第2話 

 階下へと降り立ち、一息つくとどっと力が抜けた。意識の過集中が途切れ、平常へと戻っていく。

 ゴーグルを外し、羽織っていた外套を脱いで砂埃を払う。

 ざらついた空気だけが地下へと降りてくる。あの嵐の嫌な感覚は地下道の入り口で立ち往生しているようだ。

 ーー死の嵐が持つ性質は地下までは入り込んでこない。

 以前の調査で判明したことであり、調査を担当している信徒からも報告を受けている。そこに至るまで犠牲になったものもそれなりにいるが。

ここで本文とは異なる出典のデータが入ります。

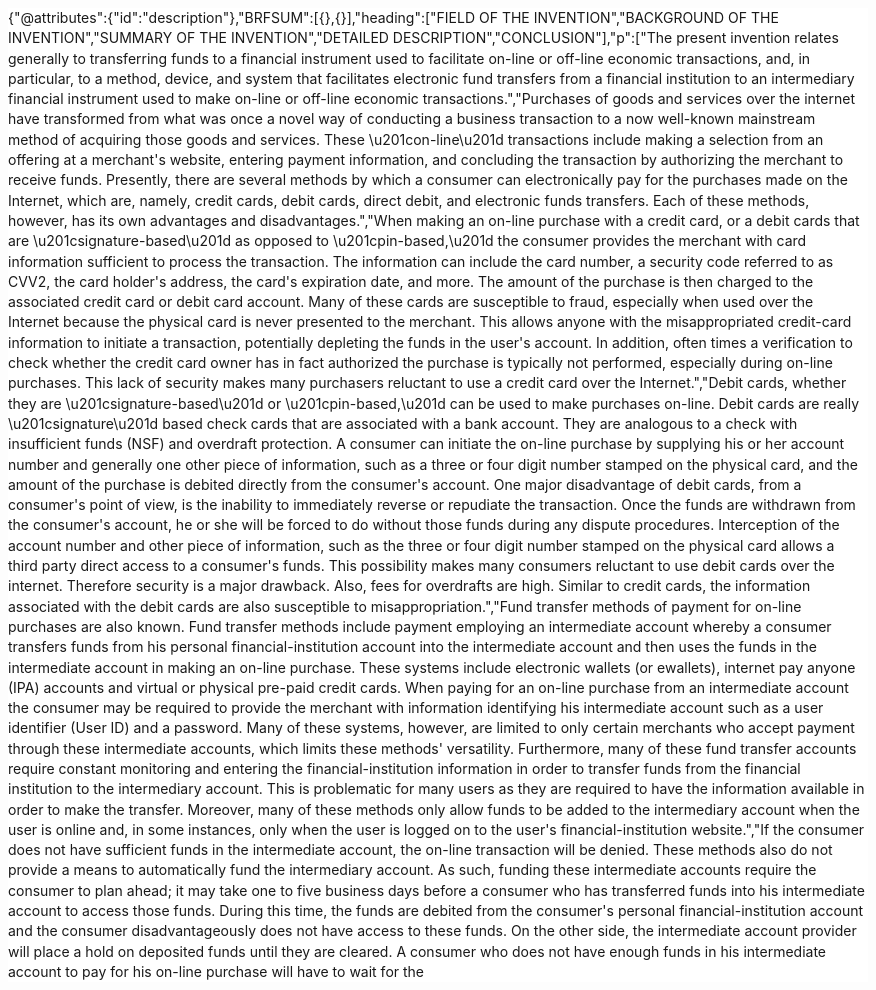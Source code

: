 {"@attributes":{"id":"description"},"BRFSUM":[{},{}],"heading":["FIELD OF THE INVENTION","BACKGROUND OF THE INVENTION","SUMMARY OF THE INVENTION","DETAILED DESCRIPTION","CONCLUSION"],"p":["The present invention relates generally to transferring funds to a financial instrument used to facilitate on-line or off-line economic transactions, and, in particular, to a method, device, and system that facilitates electronic fund transfers from a financial institution to an intermediary financial instrument used to make on-line or off-line economic transactions.","Purchases of goods and services over the internet have transformed from what was once a novel way of conducting a business transaction to a now well-known mainstream method of acquiring those goods and services. These \u201con-line\u201d transactions include making a selection from an offering at a merchant's website, entering payment information, and concluding the transaction by authorizing the merchant to receive funds. Presently, there are several methods by which a consumer can electronically pay for the purchases made on the Internet, which are, namely, credit cards, debit cards, direct debit, and electronic funds transfers. Each of these methods, however, has its own advantages and disadvantages.","When making an on-line purchase with a credit card, or a debit cards that are \u201csignature-based\u201d as opposed to \u201cpin-based,\u201d the consumer provides the merchant with card information sufficient to process the transaction. The information can include the card number, a security code referred to as CVV2, the card holder's address, the card's expiration date, and more. The amount of the purchase is then charged to the associated credit card or debit card account. Many of these cards are susceptible to fraud, especially when used over the Internet because the physical card is never presented to the merchant. This allows anyone with the misappropriated credit-card information to initiate a transaction, potentially depleting the funds in the user's account. In addition, often times a verification to check whether the credit card owner has in fact authorized the purchase is typically not performed, especially during on-line purchases. This lack of security makes many purchasers reluctant to use a credit card over the Internet.","Debit cards, whether they are \u201csignature-based\u201d or \u201cpin-based,\u201d can be used to make purchases on-line. Debit cards are really \u201csignature\u201d based check cards that are associated with a bank account. They are analogous to a check with insufficient funds (NSF) and overdraft protection. A consumer can initiate the on-line purchase by supplying his or her account number and generally one other piece of information, such as a three or four digit number stamped on the physical card, and the amount of the purchase is debited directly from the consumer's account. One major disadvantage of debit cards, from a consumer's point of view, is the inability to immediately reverse or repudiate the transaction. Once the funds are withdrawn from the consumer's account, he or she will be forced to do without those funds during any dispute procedures. Interception of the account number and other piece of information, such as the three or four digit number stamped on the physical card allows a third party direct access to a consumer's funds. This possibility makes many consumers reluctant to use debit cards over the internet. Therefore security is a major drawback. Also, fees for overdrafts are high. Similar to credit cards, the information associated with the debit cards are also susceptible to misappropriation.","Fund transfer methods of payment for on-line purchases are also known. Fund transfer methods include payment employing an intermediate account whereby a consumer transfers funds from his personal financial-institution account into the intermediate account and then uses the funds in the intermediate account in making an on-line purchase. These systems include electronic wallets (or ewallets), internet pay anyone (IPA) accounts and virtual or physical pre-paid credit cards. When paying for an on-line purchase from an intermediate account the consumer may be required to provide the merchant with information identifying his intermediate account such as a user identifier (User ID) and a password. Many of these systems, however, are limited to only certain merchants who accept payment through these intermediate accounts, which limits these methods' versatility. Furthermore, many of these fund transfer accounts require constant monitoring and entering the financial-institution information in order to transfer funds from the financial institution to the intermediary account. This is problematic for many users as they are required to have the information available in order to make the transfer. Moreover, many of these methods only allow funds to be added to the intermediary account when the user is online and, in some instances, only when the user is logged on to the user's financial-institution website.","If the consumer does not have sufficient funds in the intermediate account, the on-line transaction will be denied. These methods also do not provide a means to automatically fund the intermediary account. As such, funding these intermediate accounts require the consumer to plan ahead; it may take one to five business days before a consumer who has transferred funds into his intermediate account to access those funds. During this time, the funds are debited from the consumer's personal financial-institution account and the consumer disadvantageously does not have access to these funds. On the other side, the intermediate account provider will place a hold on deposited funds until they are cleared. A consumer who does not have enough funds in his intermediate account to pay for his on-line purchase will have to wait for the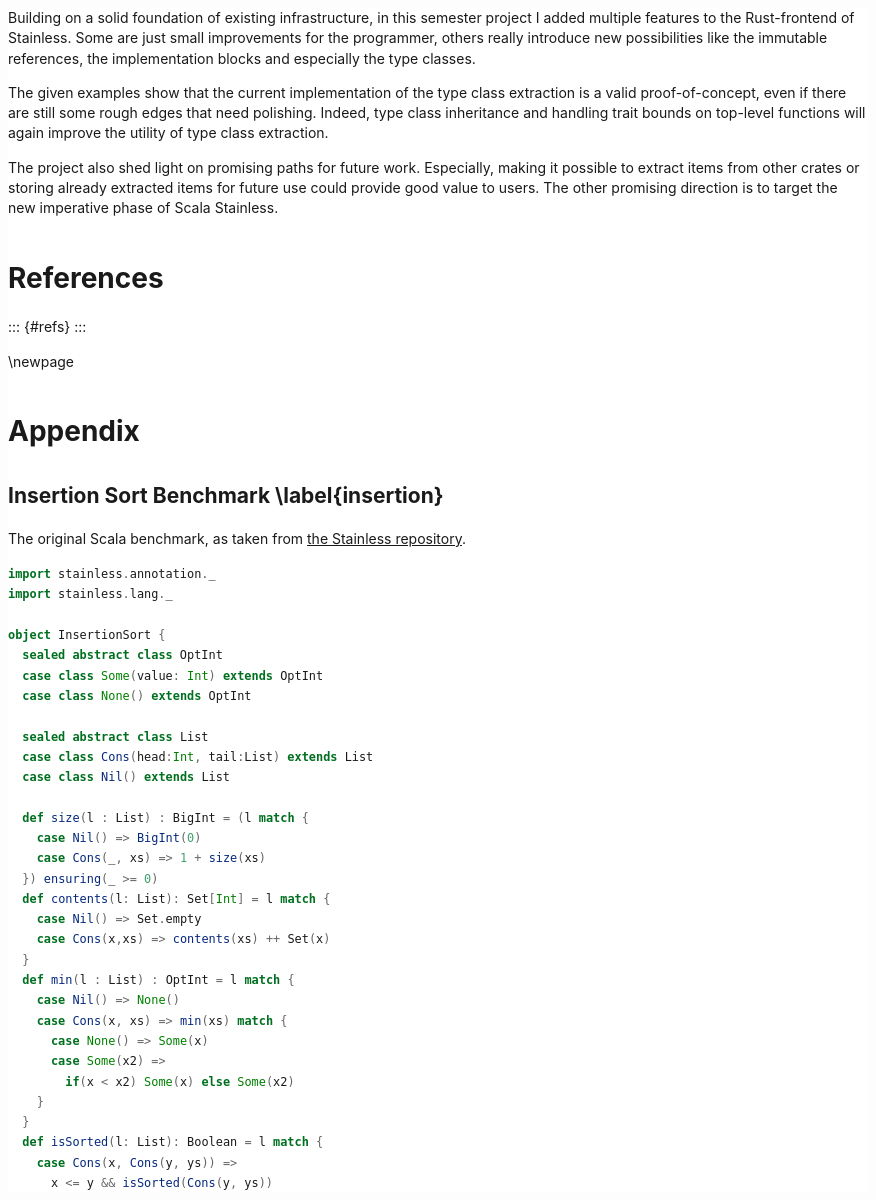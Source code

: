 Building on a solid foundation of existing infrastructure, in this semester
project I added multiple features to the Rust-frontend of Stainless. Some are
just small improvements for the programmer, others really introduce new
possibilities like the immutable references, the implementation blocks and
especially the type classes.

The given examples show that the current implementation of the type class
extraction is a valid proof-of-concept, even if there are still some rough edges
that need polishing. Indeed, type class inheritance and handling trait bounds on
top-level functions will again improve the utility of type class extraction.

The project also shed light on promising paths for future work. Especially,
making it possible to extract items from other crates or storing already
extracted items for future use could provide good value to users. The other
promising direction is to target the new imperative phase of Scala Stainless.

# References


::: {#refs}
:::

\newpage

# Appendix

## Insertion Sort Benchmark \label{insertion}

The original Scala benchmark, as taken from
[the Stainless repository](https://github.com/epfl-lara/stainless/blob/master/frontends/benchmarks/verification/valid/InsertionSort.scala).

```{.scala caption="Insertion Sort in Scala."}
import stainless.annotation._
import stainless.lang._

object InsertionSort {
  sealed abstract class OptInt
  case class Some(value: Int) extends OptInt
  case class None() extends OptInt

  sealed abstract class List
  case class Cons(head:Int, tail:List) extends List
  case class Nil() extends List

  def size(l : List) : BigInt = (l match {
    case Nil() => BigInt(0)
    case Cons(_, xs) => 1 + size(xs)
  }) ensuring(_ >= 0)
  def contents(l: List): Set[Int] = l match {
    case Nil() => Set.empty
    case Cons(x,xs) => contents(xs) ++ Set(x)
  }
  def min(l : List) : OptInt = l match {
    case Nil() => None()
    case Cons(x, xs) => min(xs) match {
      case None() => Some(x)
      case Some(x2) =>
        if(x < x2) Some(x) else Some(x2)
    }
  }
  def isSorted(l: List): Boolean = l match {
    case Cons(x, Cons(y, ys)) =>
      x <= y && isSorted(Cons(y, ys))
```

[^stainless]: [stainless.epfl.ch](https://stainless.epfl.ch/)
[^pat-path]: `rustc_hair:hair:pattern:PatKind:AscribeUserType`
[^tuple-path]: `rustc_middle::ty::TyKind::Tuple`
[^pr7]: [PR#35 on Github](https://github.com/epfl-lara/rust-stainless/pull/35).
[^expr-kind]: `rustc_hair::hair::ExprKind::{Borrow, Deref}`
[^ty-kind]: `rustc_middle::ty::TyKind::Ref`
[^pr2]: [PR#31 on Github](https://github.com/epfl-lara/rust-stainless/pull/31).
[^pr4]: [PR#37 on Github](https://github.com/epfl-lara/rust-stainless/pull/37).
[^pr5]: [PR#47 on Github](https://github.com/epfl-lara/rust-stainless/pull/47).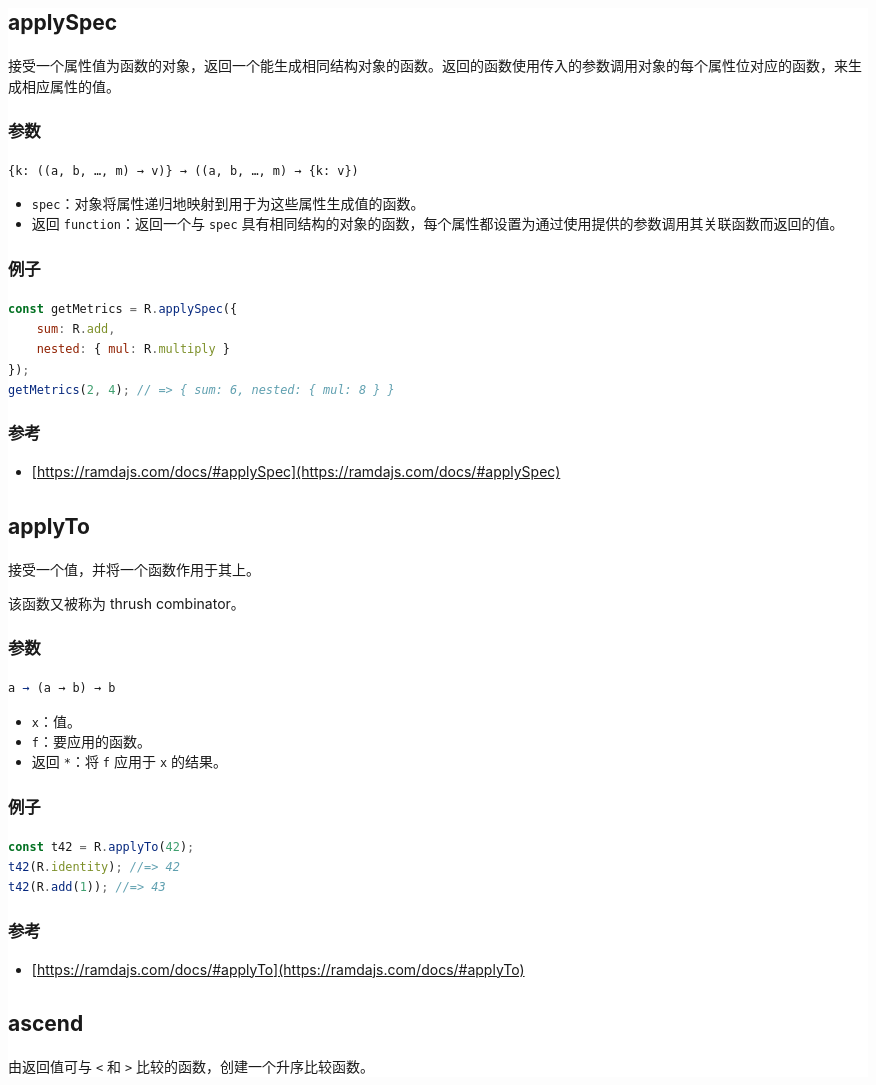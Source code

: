 ## applySpec
接受一个属性值为函数的对象，返回一个能生成相同结构对象的函数。返回的函数使用传入的参数调用对象的每个属性位对应的函数，来生成相应属性的值。

### 参数

```
{k: ((a, b, …, m) → v)} → ((a, b, …, m) → {k: v})
```

- `spec`：对象将属性递归地映射到用于为这些属性生成值的函数。
- 返回 `function`：返回一个与 `spec` 具有相同结构的对象的函数，每个属性都设置为通过使用提供的参数调用其关联函数而返回的值。

### 例子

```js
const getMetrics = R.applySpec({
    sum: R.add,
    nested: { mul: R.multiply }
});
getMetrics(2, 4); // => { sum: 6, nested: { mul: 8 } }
```

### 参考
- [https://ramdajs.com/docs/#applySpec](https://ramdajs.com/docs/#applySpec)

## applyTo
接受一个值，并将一个函数作用于其上。

该函数又被称为 thrush combinator。

### 参数

```js
a → (a → b) → b
```

- `x`：值。
- `f`：要应用的函数。
- 返回 `*`：将 `f` 应用于 `x` 的结果。

### 例子

```js
const t42 = R.applyTo(42);
t42(R.identity); //=> 42
t42(R.add(1)); //=> 43
```

### 参考
- [https://ramdajs.com/docs/#applyTo](https://ramdajs.com/docs/#applyTo)

## ascend
由返回值可与 `<` 和 `>` 比较的函数，创建一个升序比较函数。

「未知の領域に踏み込む覚悟、か。それにしてはかなりの痛手だったなぁ」

 もう何年になるだろう。今では死んだ土地とされる汚染地域を調査しよう、なんてボクが言い出したのは。

「ボクのせいでたくさん犠牲にした。でも……ううん、みんなの犠牲のおかげで、ようやくここまでこれたんだ」

 所々崩落はあるが、整然とした地下道が眼前に広がっている。

 最初に入った時は地獄絵図だった。そこら中に白骨化した遺骸が山積みになっていて、とてもじゃないが目を向けられたものではなかった。

「生まれて初めて吐いたよね。研究室で信徒たちが改造されるのはイヤほど見てきたのにさ」

 最初はその時点で調査から外されてしまって全然活躍できなかった。言い出しっぺなのに。

 研究室へ戻ってからその後何回と夢に出てきたかわからない。

 現在は地下区画を開発している信徒たちによってそれは撤去されていて跡形もない。壁も天井も補修され、ある程度その場に存在した死の痕跡は消し去られている。

「開発が始まってからはあまりきてなかったっけ。父さんの計画のせいでほとんど研究室に篭りっきりだったし」

 死の嵐が過ぎ去るには少なくとも一時間はかかる。

 開発の進捗も気になるところだし、時間がなかったからボク自身でほとんど調査できてないから見ておきたい。それに、あの死の嵐を突破しないことには居住区も作れないし。

「ん。妹への報告も大事だけど、こっちもボクの仕事だし」

 と、興味に奮い立つ自分を正当化しておく。正直楽しみでたまらない。

 まず目に入るのは、当時のーーおおよそ百年前のものーー掲示板のようなものだ。所々掠れていて読めないが、電車の路線図らしい。もっとも、ボクはそもそも電車というものを知識でしか知らないのだが。

 ボクらが住む教会街区では稼働していなかったようだし、下層と呼ばれる場所ではもうほとんど走っていないんじゃないだろうか。……至るところから生えてる高い高いタワーの上では走っているのかもしれないけれど。ボクらがその世界を見ることはおそらく一生ないと思う。ボクですらさすがにあの黒い雲を抜けて上に行こうなんて思ったことないし。

「えっと、今いるところは……」

 周囲に目を向けて手がかりになりそうな旧時代の遺物を探す。天井からぶら下がっている看板のようなものが目に留まった。そこには名鉄名古屋駅との記載がある。

 教団による開発が進められていても、邪魔にならなければ旧時代のものは撤去されていないらしい。

 看板と掲示板とを見比べながら、

「ん……これかな。……な、ご……や? ナゴヤ。ふむ……母さんにちゃんと読み書き教えてもらっててよかったな」

 そもそもそれなりの教養がなければ研究者など目指そうはずもないけど。知識だけは叩き込まれたから、役に立つのは素晴らしい。

「ふーん。今と文字の使い方は変わらないのか、ま、確かに昔から続いてる場所に生きてるわけだしね、当然か」

 どうやら、名古屋と呼ばれる場所は、この辺りの中心地のようなものらしい。たくさんの線が名古屋から広がっている。今のボクたちには縁がないけれど、昔ここは『駅』と呼ばれていて、人々の移動の要所となっていたようだ。

「よっぽど便利でいい世界だったんだろうなぁ……ま、ボクには敵わないだろうけど」

 なんて負けじと強がってみせるが、その相手は既に存在していない。少し虚しい気持ちになって頭を振る。

「……よし。視察と参りましょ」

 感傷を振り払うように、更なる地下へと足を踏み入れた。